* [Directions]:
Extract, unchanged, each line of the listing below from its first line through the line that contains "reloading the page.", inclusive, and nothing else.

* [Dataset excerpts]:
■ ■ ■ ■ ■ ■ ■

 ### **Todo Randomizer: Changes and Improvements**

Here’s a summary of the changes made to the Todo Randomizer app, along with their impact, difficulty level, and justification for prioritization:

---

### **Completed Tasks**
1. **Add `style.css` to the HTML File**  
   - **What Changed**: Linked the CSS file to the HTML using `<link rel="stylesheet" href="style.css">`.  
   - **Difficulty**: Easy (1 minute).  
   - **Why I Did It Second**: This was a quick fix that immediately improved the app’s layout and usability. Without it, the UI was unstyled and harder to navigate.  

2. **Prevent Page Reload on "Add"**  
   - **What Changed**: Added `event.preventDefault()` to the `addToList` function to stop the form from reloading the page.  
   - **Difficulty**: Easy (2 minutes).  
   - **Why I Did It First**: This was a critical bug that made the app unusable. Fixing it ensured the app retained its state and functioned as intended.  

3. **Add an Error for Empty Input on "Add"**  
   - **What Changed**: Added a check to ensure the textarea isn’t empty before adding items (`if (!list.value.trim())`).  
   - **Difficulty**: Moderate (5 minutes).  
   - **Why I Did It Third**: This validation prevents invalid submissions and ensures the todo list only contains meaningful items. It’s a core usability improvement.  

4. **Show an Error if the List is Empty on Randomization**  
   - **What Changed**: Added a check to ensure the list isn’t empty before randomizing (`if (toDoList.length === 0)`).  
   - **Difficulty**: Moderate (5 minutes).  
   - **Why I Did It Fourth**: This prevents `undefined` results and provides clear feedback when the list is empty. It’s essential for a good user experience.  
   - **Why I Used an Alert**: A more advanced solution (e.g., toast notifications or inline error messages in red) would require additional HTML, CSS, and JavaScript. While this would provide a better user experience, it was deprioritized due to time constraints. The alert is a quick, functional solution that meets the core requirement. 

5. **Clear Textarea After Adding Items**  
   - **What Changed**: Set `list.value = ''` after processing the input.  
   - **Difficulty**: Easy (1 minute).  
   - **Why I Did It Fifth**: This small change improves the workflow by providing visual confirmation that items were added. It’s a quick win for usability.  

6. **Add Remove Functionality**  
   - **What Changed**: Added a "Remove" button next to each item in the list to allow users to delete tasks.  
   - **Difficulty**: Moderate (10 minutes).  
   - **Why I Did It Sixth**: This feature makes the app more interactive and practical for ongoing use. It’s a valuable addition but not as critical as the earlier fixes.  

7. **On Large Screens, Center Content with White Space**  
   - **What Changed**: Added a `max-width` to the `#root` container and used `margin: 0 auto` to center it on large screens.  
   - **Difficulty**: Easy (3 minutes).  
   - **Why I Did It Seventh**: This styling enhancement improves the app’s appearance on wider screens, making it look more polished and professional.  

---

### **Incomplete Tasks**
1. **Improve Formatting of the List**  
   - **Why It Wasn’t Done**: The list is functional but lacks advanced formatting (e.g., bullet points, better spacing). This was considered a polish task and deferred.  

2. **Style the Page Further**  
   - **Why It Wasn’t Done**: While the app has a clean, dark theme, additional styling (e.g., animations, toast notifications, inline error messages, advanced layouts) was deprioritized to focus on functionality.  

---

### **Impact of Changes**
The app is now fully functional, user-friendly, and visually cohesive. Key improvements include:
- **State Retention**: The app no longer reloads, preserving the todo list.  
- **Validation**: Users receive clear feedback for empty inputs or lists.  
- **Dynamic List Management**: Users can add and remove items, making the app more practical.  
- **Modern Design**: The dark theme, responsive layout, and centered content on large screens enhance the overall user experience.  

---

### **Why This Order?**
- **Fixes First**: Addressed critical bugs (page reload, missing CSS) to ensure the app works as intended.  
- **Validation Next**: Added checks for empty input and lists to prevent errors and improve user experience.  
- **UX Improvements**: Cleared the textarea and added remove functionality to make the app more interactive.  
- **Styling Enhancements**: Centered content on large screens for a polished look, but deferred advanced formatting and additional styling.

■ ■ ■ ■ ■ ■ ■

* [Answer for the task]:
 ### **Todo Randomizer: Changes and Improvements**

Here’s a summary of the changes made to the Todo Randomizer app, along with their impact, difficulty level, and justification for prioritization:

---

### **Completed Tasks**
1. **Add `style.css` to the HTML File**  
   - **What Changed**: Linked the CSS file to the HTML using `<link rel="stylesheet" href="style.css">`.  
   - **Difficulty**: Easy (1 minute).  
   - **Why I Did It Second**: This was a quick fix that immediately improved the app’s layout and usability. Without it, the UI was unstyled and harder to navigate.  

2. **Prevent Page Reload on "Add"**  
   - **What Changed**: Added `event.preventDefault()` to the `addToList` function to stop the form from reloading the page.  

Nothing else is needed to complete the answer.